Marca um encontro com Ipek para levá-la à Alemanha. Ipek não comparece ao embarque. Quando Azul foi encontrado em seu esconderijo e morto, ela julga que ele o entregou aos adversários, que lá esteve com sua irmã para entabular negociação em torno de uma solução política. Mesmo sem Ipek. Ka volta à Alemanha. Sua vida solitária repercute em Kars, pois o rompimento com Ipek o destroçou. Sem ela, vive feito um fantasma. Mas lá é morto (a morte de Ka ocorre cerca de 50 páginas antes do término do livro, o que rouba um pouco o clímax esperado para o fim do romance), presumivelmente pela milícia islâmica, que passou a odiá-lo, na suposição de que tenha traído Azul ou fornecido o endereço de seu esconderijo, o que é um dado que não se esclarece até o desfecho da novela.

A irmã de Ipek se apresenta num espetáculo de teatro com um turbante que tradicionalmente é usado pelas mulheres muçulmanas à cabeça, como prova de pureza e de sua ligação à tradição islâmica. Num dado momento, ela o arranca e, assim, adere à república.

Afora isso, o livro de Pamuk vale por ter sido extremamente bem escrito, motivo pelo qual o leitor se enreda na leitura até o fim. Há quem não tenha esse fôlego. E desde as primeiras páginas é vencido por alguns capítulos um pouco menos atraentes e até mesmo bastante pesados.

Para ser um Nobel, acho que Neve devia ter mais peso. Comparando-o, por exemplo, a Grande sertão — veredas, fica a uma distância considerável em qualidade literária.

Tem alguma política envolvendo o prêmio Nobel? Há aquém acredite que sim, outros que não.

Pamuk compareceu à Academia de Estocolmo para receber o prêmio e fez um discurso, como é praxe, dizendo a tolice de que seu pai, quando leu um livro dele para opinar sobre seu valor, lhe teria antecipado que um dia seria ganhador do Nobel. O que guarda muita semelhança com histórias da carochinha.

O pai lhe entregou uma valise cheia de textos feitos por ele. Pamuk nunca a abriu. Nunca se interessou em lê-los ou conhecer seu teor. Por quê? A resposta fica no ar.

O discurso é de conteúdo muito ridículo. Custa crer que um prêmio Nobel tivesse desfilado tantas frioleiras.

O livro de Pamuk figura, ainda agora, na lista dos mais vendidos. Emprestei meu exemplar para um amigo escritor, que correu da raia já nas primeiras páginas.
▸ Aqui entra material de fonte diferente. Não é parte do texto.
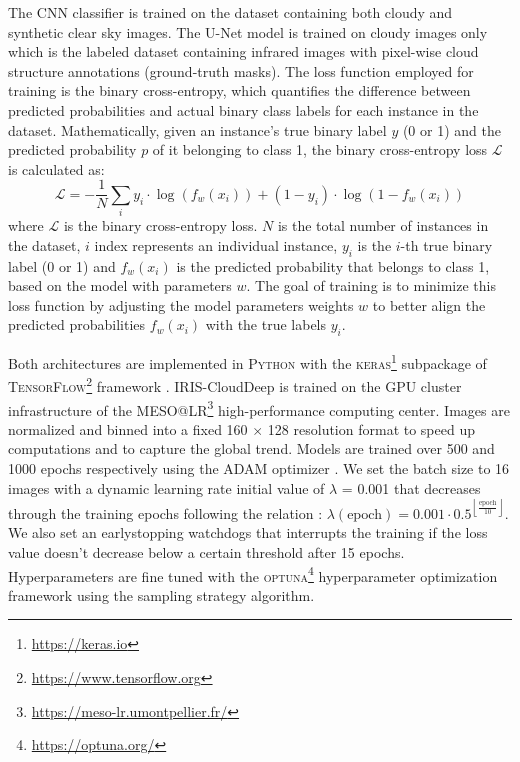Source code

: \documentclass[amt, article]{copernicus}
\begin{document}
The CNN classifier is trained on the dataset containing both cloudy and synthetic clear sky images. The U-Net model is trained on cloudy images only which is the labeled dataset containing infrared images with pixel-wise cloud structure annotations (ground-truth masks). The loss function employed for training is the binary cross-entropy, which quantifies the difference between predicted probabilities and actual binary class labels for each instance in the dataset. Mathematically, given an instance's true binary label $y$ (0 or 1) and the predicted probability $p$ of it belonging to class 1, the binary cross-entropy loss $\mathcal{L}$ is calculated as:
\begin{equation}
	\mathcal{L} = -\frac{1}{N}\sum_i y_i\cdot\log\left(f_w(x_i)\right) + (1-y_i)\cdot\log\left(1-f_w(x_i)\right)
\end{equation}
where $\mathcal{L}$ is the binary cross-entropy loss. $N$ is the total number of instances in the dataset, $i$ index represents an individual instance, $y_{i}$ is the $i$-th true binary label (0 or 1) and $f_w(x_i)$ is the predicted probability that belongs to class 1, based on the model with parameters $w$. The goal of training is to minimize this loss function by adjusting the model parameters weights $w$ to better align the predicted probabilities $f_w(x_i)$ with the true labels $y_{i}$.

Both architectures are implemented in \textsc{Python} with the \textsc{keras}\footnote{\url{https://keras.io}} \citep{Keras} subpackage of \textsc{TensorFlow}\footnote{\url{https://www.tensorflow.org}} framework \citep{TensorFlow}. IRIS-CloudDeep is trained on the GPU cluster infrastructure of the MESO@LR\footnote{\url{https://meso-lr.umontpellier.fr/}} high-performance computing center. Images are normalized and binned into a fixed 160 $\times$ 128 resolution format to speed up computations and to capture the global trend. Models are trained over 500 and 1000 epochs respectively using the ADAM optimizer \citep{ADAM}. We set the batch size to 16 images with a dynamic learning rate initial value of $\lambda$ = 0.001 that decreases through the training epochs following the relation : $\lambda(\text{epoch}) = 0.001 \cdot 0.5^{\left\lfloor \frac{\text{epoch}}{10} \right\rfloor}
$. We also set an earlystopping watchdogs that interrupts the training if the loss value doesn't decrease below a certain threshold after 15 epochs.  Hyperparameters are fine tuned with the \textsc{optuna}\footnote{\url{https://optuna.org/}} hyperparameter optimization framework \citep{Optuna} using the sampling strategy algorithm.
\end{document}
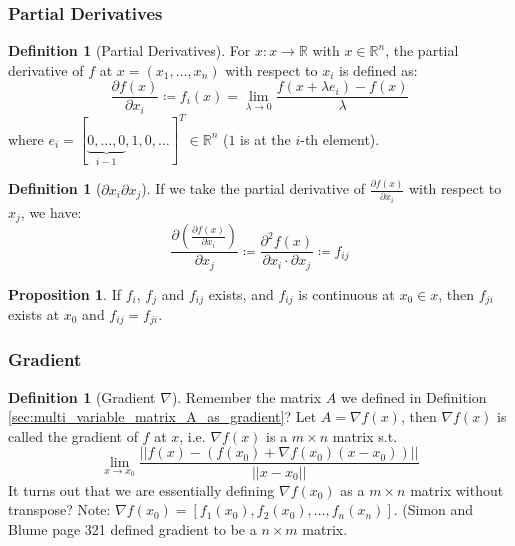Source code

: \documentclass[12pt]{article}
\newcommand{\R}{{\mathbb R}}
\theoremstyle{definition}
\newtheorem{definition}[theorem]{Definition}
\newtheorem{proposition}[theorem]{Proposition}
\theoremstyle{plain}
\begin{document}
\subsubsection{Partial Derivatives }
\begin{definition}
    [Partial Derivatives] For $x : x \to \R$ with $x \in\R^n$, the partial
    derivative of $f$ at $x = (x_1, \ldots, x_n)$ with respect to $x_i$ is defined as:
    \[
        \frac{\partial f(x)}{\partial x_i} \coloneqq f_i(x) = \lim_{\lambda \to
        0} \frac{f(x + \lambda e_i)  - f(x)}{\lambda}
    \]
    where $e_i = [\underbrace{0,\ldots, 0}_{i-1}, 1, 0,\ldots]^T \in \R^n$ ($1$ is at the $i$-th
    element).
\end{definition}

\begin{definition}
    [$\partial x_i \partial x_j$]
If we take the partial derivative of $\frac{\partial f(x)}{\partial x_i}$ with
respect to $x_j$, we have:
\[
\frac{\partial \left( \frac{\partial f(x)}{\partial x_i} \right)}{\partial x_j}
\coloneqq \frac{\partial^2 f(x)}{ \partial x_i \cdot \partial x_j} \coloneqq
f_{ij}
\]
\end{definition}

\begin{proposition}
If $f_i$, $f_j$ and $f_{ij}$ exists, and $f_{ij}$ is continuous at $x_0 \in x$,
then $f_{ji}$ exists at $x_0$ and $f_{ij} = f_{ji}$.
\end{proposition}

\subsubsection{Gradient}
\begin{definition}
    [Gradient $\nabla$]
    Remember the matrix $A$ we defined in Definition
    \ref{sec:multi_variable_matrix_A_as_gradient}? Let $A = \nabla f(x)$, then
    $\nabla f(x)$ is called the gradient of $f$ at $x$, i.e. $\nabla f(x)$ is a
    $m\times n$ matrix s.t.
    \[
        \lim_{x \to x_0} \frac{||f(x) -\left( f(x_0) + \nabla f(x_0)(x - x_0)
        \right)||}{||x - x_0||}
    \]
    It turns out that we are essentially defining $\nabla f(x_0)$ as a $m \times n$ matrix without
    transpose? Note: $\nabla f(x_0) = [f_1(x_0), f_2(x_0), \ldots,
    f_n(x_n)]$. (Simon and Blume page 321 defined gradient to be a $n \times m$
    matrix.
\end{definition}
\end{document}
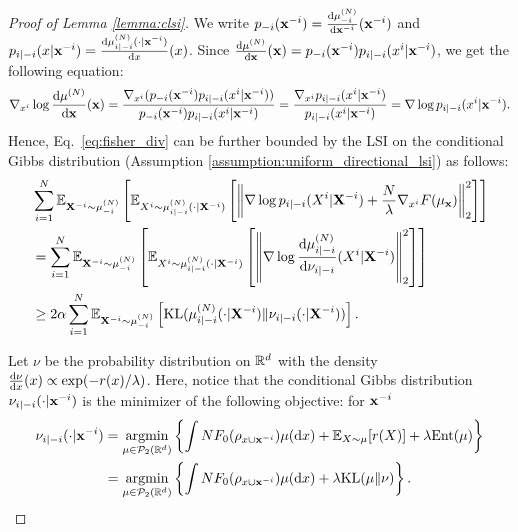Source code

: \begin{proof}[Proof of Lemma \ref{lemma:clsi}]
    We write $p_{-i}(\vx^{-i})=\frac{\rd \pow[\mu,N]_{-i}}{\rd \vx^{-i}}(\vx^{-i})$ and $p_{i|-i}(x|\vx^{-i})=\frac{\rd \pow[\mu,N]_{i|-i}(\cdot|\vx^{-i})}{\rd x}(x)$.
    Since $\frac{\rd \pow[\mu,N]}{\rd \vx}(\vx) = p_{-i}(\vx^{-i}) p_{i|-i}(x^i|\vx^{-i})$, we get the following equation:
    \begin{equation*}
        \nabla_{x^i} \log \frac{\rd \pow[\mu,N]}{\rd \vx}(\vx)
        = \frac{\nabla_{x^i}(p_{-i}(\vx^{-i}) p_{i|-i}(x^{i}|\vx^{-i}))}{p_{-i}(\vx^{-i}) p_{i|-i}(x^{i}|\vx^{-i})}
        = \frac{\nabla_{x^i}p_{i|-i}(x^i|\vx^{-i})}{p_{i|-i}(x^i|\vx^{-i})}
        = \nabla \log p_{i|-i}(x^i|\vx^{-i}).
    \end{equation*}
    Hence, Eq.~\eqref{eq:fisher_div} can be further bounded by the LSI on the conditional Gibbs distribution (Assumption \ref{assumption:uniform_directional_lsi}) as follows: 
    \begin{align}
        &\sum_{i=1}^N \bE_{\vX^{-i} \sim \pow[\mu,N]_{-i}} \left[ \bE_{X^i \sim \pow[\mu,N]_{i|-i}(\cdot |\vX^{-i})}\left[ \left\| \nabla \log p_{i|-i}(X^i|\vX^{-i}) + \frac{N}{\lambda}\nabla_{x^i}F(\mu_\vx)\right\|_2^2 \right]\right] \notag \\
        &=\sum_{i=1}^N \bE_{\vX^{-i} \sim \pow[\mu,N]_{-i}} \left[ \bE_{X^i \sim \pow[\mu,N]_{i|-i}(\cdot|\vX^{-i})}\left[ \left\| \nabla \log \frac{\rd \pow[\mu,N]_{i|-i}}{\rd \nu_{i|-i}}(X^i|\vX^{-i}) \right\|_2^2 \right]\right] \notag \\
        &\geq 2\alpha  \sum_{i=1}^N \bE_{\vX^{-i} \sim \pow[\mu,N]_{-i}} \left[ \KL( \pow[\mu,N]_{i|-i}(\cdot|\vX^{-i}) \| \nu_{i|-i}(\cdot|\vX^{-i})) \right].  \label{eq:fisher_div_eval}
    \end{align}

    Let $\nu$ be the probability distribution on $\mathbb{R}^d$ with the density $\frac{\mathrm{d} \nu}{\mathrm{d} x}(x) \propto \exp(-r(x)/\lambda)$. Here, notice that the conditional Gibbs distribution $\nu_{i|-i}(\cdot|\mathbf{x}^{-i})$ is the minimizer of the following objective: for $\mathbf{x}^{-i}$
    \begin{align*} 
        \nu_{i|-i}(\cdot|\mathbf{x}^{-i}) 
        &= \mathop{\mathrm{argmin}}_{\mu \in \mathcal{P}_2(\mathbb{R}^d)}\left\{
        \int NF_0(\rho_{x\cup\mathbf{x}^{-i}})\mu(\mathrm{d} x) 
        + \mathbb{E}_{X\sim \mu}[r(X)] + \lambda \mathrm{Ent}(\mu)
        \right\} \\
        &= \mathop{\mathrm{argmin}}_{\mu \in \mathcal{P}_2(\mathbb{R}^d)}\left\{
        \int NF_0(\rho_{x\cup\mathbf{x}^{-i}})\mu(\mathrm{d} x) 
        + \lambda\mathrm{KL}(\mu\|\nu)
        \right\}.
    \end{align*}


\end{proof}

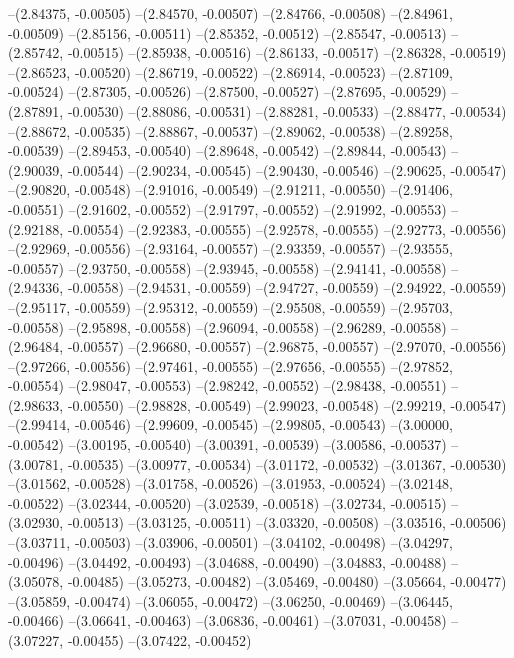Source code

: --(2.84375, -0.00505)
--(2.84570, -0.00507)
--(2.84766, -0.00508)
--(2.84961, -0.00509)
--(2.85156, -0.00511)
--(2.85352, -0.00512)
--(2.85547, -0.00513)
--(2.85742, -0.00515)
--(2.85938, -0.00516)
--(2.86133, -0.00517)
--(2.86328, -0.00519)
--(2.86523, -0.00520)
--(2.86719, -0.00522)
--(2.86914, -0.00523)
--(2.87109, -0.00524)
--(2.87305, -0.00526)
--(2.87500, -0.00527)
--(2.87695, -0.00529)
--(2.87891, -0.00530)
--(2.88086, -0.00531)
--(2.88281, -0.00533)
--(2.88477, -0.00534)
--(2.88672, -0.00535)
--(2.88867, -0.00537)
--(2.89062, -0.00538)
--(2.89258, -0.00539)
--(2.89453, -0.00540)
--(2.89648, -0.00542)
--(2.89844, -0.00543)
--(2.90039, -0.00544)
--(2.90234, -0.00545)
--(2.90430, -0.00546)
--(2.90625, -0.00547)
--(2.90820, -0.00548)
--(2.91016, -0.00549)
--(2.91211, -0.00550)
--(2.91406, -0.00551)
--(2.91602, -0.00552)
--(2.91797, -0.00552)
--(2.91992, -0.00553)
--(2.92188, -0.00554)
--(2.92383, -0.00555)
--(2.92578, -0.00555)
--(2.92773, -0.00556)
--(2.92969, -0.00556)
--(2.93164, -0.00557)
--(2.93359, -0.00557)
--(2.93555, -0.00557)
--(2.93750, -0.00558)
--(2.93945, -0.00558)
--(2.94141, -0.00558)
--(2.94336, -0.00558)
--(2.94531, -0.00559)
--(2.94727, -0.00559)
--(2.94922, -0.00559)
--(2.95117, -0.00559)
--(2.95312, -0.00559)
--(2.95508, -0.00559)
--(2.95703, -0.00558)
--(2.95898, -0.00558)
--(2.96094, -0.00558)
--(2.96289, -0.00558)
--(2.96484, -0.00557)
--(2.96680, -0.00557)
--(2.96875, -0.00557)
--(2.97070, -0.00556)
--(2.97266, -0.00556)
--(2.97461, -0.00555)
--(2.97656, -0.00555)
--(2.97852, -0.00554)
--(2.98047, -0.00553)
--(2.98242, -0.00552)
--(2.98438, -0.00551)
--(2.98633, -0.00550)
--(2.98828, -0.00549)
--(2.99023, -0.00548)
--(2.99219, -0.00547)
--(2.99414, -0.00546)
--(2.99609, -0.00545)
--(2.99805, -0.00543)
--(3.00000, -0.00542)
--(3.00195, -0.00540)
--(3.00391, -0.00539)
--(3.00586, -0.00537)
--(3.00781, -0.00535)
--(3.00977, -0.00534)
--(3.01172, -0.00532)
--(3.01367, -0.00530)
--(3.01562, -0.00528)
--(3.01758, -0.00526)
--(3.01953, -0.00524)
--(3.02148, -0.00522)
--(3.02344, -0.00520)
--(3.02539, -0.00518)
--(3.02734, -0.00515)
--(3.02930, -0.00513)
--(3.03125, -0.00511)
--(3.03320, -0.00508)
--(3.03516, -0.00506)
--(3.03711, -0.00503)
--(3.03906, -0.00501)
--(3.04102, -0.00498)
--(3.04297, -0.00496)
--(3.04492, -0.00493)
--(3.04688, -0.00490)
--(3.04883, -0.00488)
--(3.05078, -0.00485)
--(3.05273, -0.00482)
--(3.05469, -0.00480)
--(3.05664, -0.00477)
--(3.05859, -0.00474)
--(3.06055, -0.00472)
--(3.06250, -0.00469)
--(3.06445, -0.00466)
--(3.06641, -0.00463)
--(3.06836, -0.00461)
--(3.07031, -0.00458)
--(3.07227, -0.00455)
--(3.07422, -0.00452)

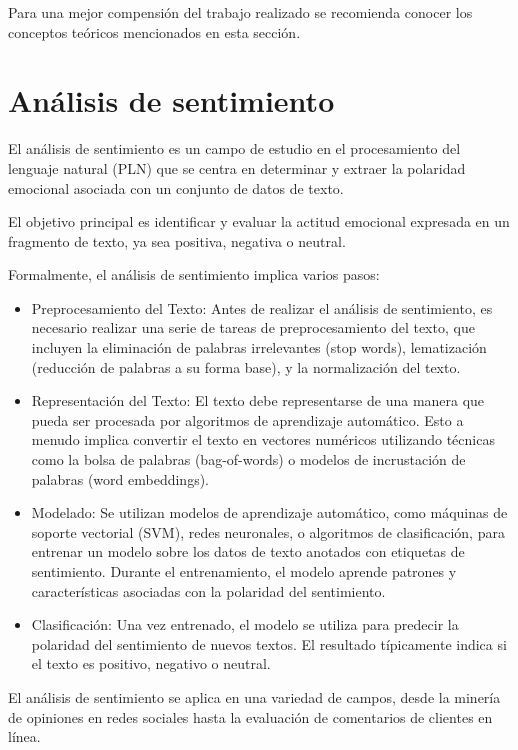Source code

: 
Para una mejor compensión del trabajo realizado se recomienda conocer los conceptos teóricos mencionados en esta sección.

\section{Análisis de sentimiento}
El análisis de sentimiento es un campo de estudio en el procesamiento del lenguaje natural (PLN) que se centra en determinar y extraer la polaridad emocional asociada con un conjunto de datos de texto. 

El objetivo principal es identificar y evaluar la actitud emocional expresada en un fragmento de texto, ya sea positiva, negativa o neutral.


Formalmente, el análisis de sentimiento implica varios pasos:
\begin{itemize}
	\item Preprocesamiento del Texto: Antes de realizar el análisis de sentimiento, es necesario realizar una serie de tareas de preprocesamiento del texto, que incluyen la eliminación de palabras irrelevantes (stop words), lematización (reducción de palabras a su forma base), y la normalización del texto.
	\item Representación del Texto: El texto debe representarse de una manera que pueda ser procesada por algoritmos de aprendizaje automático. Esto a menudo implica convertir el texto en vectores numéricos utilizando técnicas como la bolsa de palabras (bag-of-words) o modelos de incrustación de palabras (word embeddings).
	\item Modelado: Se utilizan modelos de aprendizaje automático, como máquinas de soporte vectorial (SVM), redes neuronales, o algoritmos de clasificación, para entrenar un modelo sobre los datos de texto anotados con etiquetas de sentimiento. Durante el entrenamiento, el modelo aprende patrones y características asociadas con la polaridad del sentimiento.
	\item Clasificación: Una vez entrenado, el modelo se utiliza para predecir la polaridad del sentimiento de nuevos textos. El resultado típicamente indica si el texto es positivo, negativo o neutral.
\end{itemize}

El análisis de sentimiento se aplica en una variedad de campos, 
desde la minería de opiniones en redes sociales hasta la 
evaluación de comentarios de clientes en línea. 

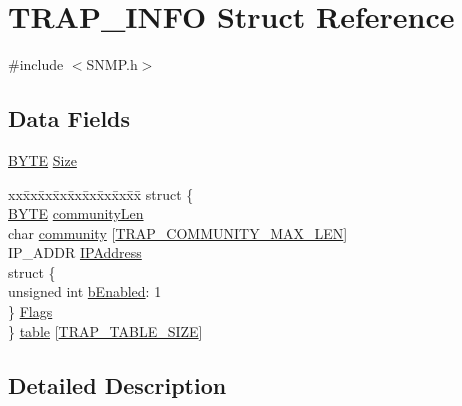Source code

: \hypertarget{struct_t_r_a_p___i_n_f_o}{}\section{T\+R\+A\+P\+\_\+\+I\+N\+F\+O Struct Reference}
\label{struct_t_r_a_p___i_n_f_o}


{\ttfamily \#include $<$S\+N\+M\+P.\+h$>$}

\subsection*{Data Fields}
\begin{DoxyCompactItemize}
\item 
\hyperlink{_generic_type_defs_8h_a4ae1dab0fb4b072a66584546209e7d58}{B\+Y\+T\+E} \hyperlink{struct_t_r_a_p___i_n_f_o_a72a731e6518bee75f8bd1534ad397971}{Size}
\item 
\begin{tabbing}
xx\=xx\=xx\=xx\=xx\=xx\=xx\=xx\=xx\=\kill
struct \{\\
\>\hyperlink{_generic_type_defs_8h_a4ae1dab0fb4b072a66584546209e7d58}{BYTE} \hyperlink{struct_t_r_a_p___i_n_f_o_a1c7f631640a7359d70137a0c41b0099c}{communityLen}\\
\>char \hyperlink{struct_t_r_a_p___i_n_f_o_add1f21718ceba7cec551214a60f232a6}{community} \mbox{[}\hyperlink{_s_n_m_p_8h_a50af256125c237684205bbd60f1a24ed}{TRAP\_COMMUNITY\_MAX\_LEN}\mbox{]}\\
\>IP\_ADDR \hyperlink{struct_t_r_a_p___i_n_f_o_a752c0ed2457a0c6b85437dd48b5c1a59}{IPAddress}\\
\>struct \{\\
\>\>unsigned int \hyperlink{struct_t_r_a_p___i_n_f_o_a4f68a3a20cae308b9abeee38bdb0e7b6}{bEnabled}: 1\\
\>\} \hyperlink{struct_t_r_a_p___i_n_f_o_a52d4473af1591b9de69859139d8c564b}{Flags}\\
\} \hyperlink{struct_t_r_a_p___i_n_f_o_a2e79ee73ee811062ae562aac2ea74c3b}{table} \mbox{[}\hyperlink{_s_n_m_p_8h_aa4a59fc9491be16619e5489252edf5ab}{TRAP\_TABLE\_SIZE}\mbox{]}\\

\end{tabbing}\end{DoxyCompactItemize}


\subsection{Detailed Description}


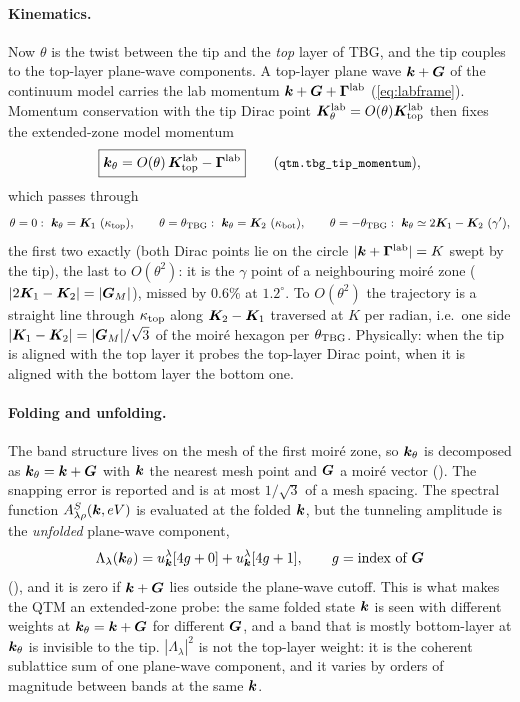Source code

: \paragraph{Kinematics.} Now $\theta$ is the twist between the tip and the \emph{top} layer of TBG, and the tip couples
to the top-layer plane-wave components. A top-layer plane wave $\bk+\bG$ of the continuum model carries the lab momentum
$\bk+\bG+\bm\Gamma^{\rm lab}$ (\cref{eq:labframe}). Momentum conservation with the tip Dirac point
$\bK^{\rm lab}_\theta=O(\theta)\bK^{\rm lab}_{\rm top}$ then fixes the extended-zone model momentum
\begin{equation}
\boxed{\bk_\theta=O(\theta)\,\bK^{\rm lab}_{\rm top}-\bm\Gamma^{\rm lab}}\qquad(\code{qtm.tbg\_tip\_momentum}),
\label{eq:ktheta}
\end{equation}
which passes through
\begin{equation}
\theta=0:\ \bk_\theta=\bK_1\ (\kappa_{\rm top}),\qquad
\theta=\theta_{\rm TBG}:\ \bk_\theta=\bK_2\ (\kappa_{\rm bot}),\qquad
\theta=-\theta_{\rm TBG}:\ \bk_\theta\simeq2\bK_1-\bK_2\ (\gamma'),
\end{equation}
the first two exactly (both Dirac points lie on the circle $|\bk+\bm\Gamma^{\rm lab}|=K$ swept by the tip), the last to
$O(\theta^2)$: it is the $\gamma$ point of a neighbouring moir\'e zone ($|2\bK_1-\bK_2|=|\bG_M|$), missed by $0.6\%$ at
$1.2^\circ$. To $O(\theta^2)$ the trajectory is a straight line through $\kappa_{\rm top}$ along $\bK_2-\bK_1$ traversed at $K$ per radian, i.e.\ one
side $|\bK_1-\bK_2|=|\bG_M|/\sqrt3$ of the moir\'e hexagon per $\theta_{\rm TBG}$. Physically: when the tip is
aligned with the top layer it probes the top-layer Dirac point, when it is aligned with the bottom layer the
bottom one.

\paragraph{Folding and unfolding.} The band structure lives on the mesh of the first moir\'e zone, so
$\bk_\theta$ is decomposed as $\bk_\theta=\bk+\bG$ with $\bk$ the nearest mesh point and $\bG$ a moir\'e vector
(). The snapping error is reported and is at most $1/\sqrt3$ of a mesh spacing.
The spectral function $A^S_{\lambda\rho}(\bk,eV)$ is evaluated at the folded $\bk$, but the tunneling amplitude
is the \emph{unfolded} plane-wave component,
\begin{equation}
\Lambda_\lambda(\bk_\theta)=u^\lambda_{\bk}[4g+0]+u^\lambda_{\bk}[4g+1],\qquad g=\text{index of }\bG
\label{eq:Lambdatbg}
\end{equation}
(), and it is zero if $\bk+\bG$ lies outside the plane-wave cutoff. This is what makes the
QTM an extended-zone probe: the same folded state $\bk$ is seen with different weights at $\bk_\theta=\bk+\bG$ for
different $\bG$, and a band that is mostly bottom-layer at $\bk_\theta$ is invisible to the tip. $|\Lambda_\lambda|^2$
is not the top-layer weight: it is the coherent sublattice sum of one plane-wave component, and it varies by
orders of magnitude between bands at the same $\bk$.

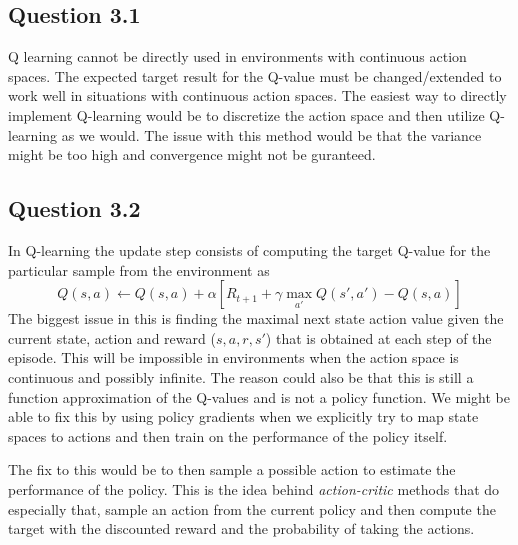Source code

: \documentclass[a4paper]{article}
\begin{document}
\subsection*{Question 3.1}
Q learning cannot be directly used in environments with continuous action spaces. The expected target result for the Q-value must be changed/extended to work well in situations with continuous action spaces. The easiest way to directly implement Q-learning would be to discretize the action space and then utilize Q-learning as we would. The issue with this method would be that the variance might be too high and convergence might not be guranteed. 
\subsection*{Question 3.2}
In Q-learning the update step consists of computing the target Q-value for the particular sample from the environment as 
\[ Q(s,a) \leftarrow Q(s,a) + \alpha\left[ R_{t+1} +\gamma\max_{a'} Q(s',a') - Q(s,a) \right]\] 
The biggest issue in this is finding the maximal next state action value given the current state, action and reward ($s,a,r,s'$) that is obtained at each step of the episode. This will be impossible in environments when the action space is continuous and possibly infinite. The reason could also be that this is still a function approximation of the Q-values and is not a policy function. We might be able to fix this by using policy gradients when we explicitly try to map state spaces to actions and then train on the performance of the policy itself.

The fix to this would be to then sample a possible action to estimate the performance of the policy. This is the idea behind \textit{action-critic} methods that do especially that, sample an action from the current policy and then compute the target with the discounted reward and the probability of taking the actions. 
\end{document}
Como disse, fui até o fim, sorvendo todo o cálice agridoce de uma história sensaborona. Não vou ao exagero de que foi aos trancos e barrancos. Trata-se de uma leitura de certo modo interessante porque Pamuk tem o dom privilegiado de construir belas frases.

Aí reside o sucesso desse livro.

A história tem também lances movimentados e curiosos.

No geral, resume-se ao que ficou dito: um conflito cultural e político e, entrementes, um amor dilacerante de Ka por uma mulher fascinante, Ipek, que, por motivos também políticos, rompe com esse amor e com a felicidade que certamente esperava o casal na Alemanha.

A linguagem é sem dúvida alguma o ponto alto dessa obra. Não li nenhum outro livro de Pamuk. Mas creio que a Academia da Suécia levou esse fator grandemente em conta para lhe conferir o cobiçado prêmio.

Neve
Orhan Pamuk
Trad.: Luciano Vieira Machado
Companhia das Letras
488 págs.
Orhan Pamuk
Nasceu em Istambul, em 1952. Estudou engenharia, arquitetura e jornalismo. Dedica-se inteiramente à literatura desde 1974. Por Meu nome é vermelho, também editado no Brasil, recebeu o importante prêmio irlandês Impac, destinado à melhor obra de ficção publicada em língua inglesa em 2003. O primeiro livro de Pamuk traduzido no Brasil foi O castelo branco, em 1994.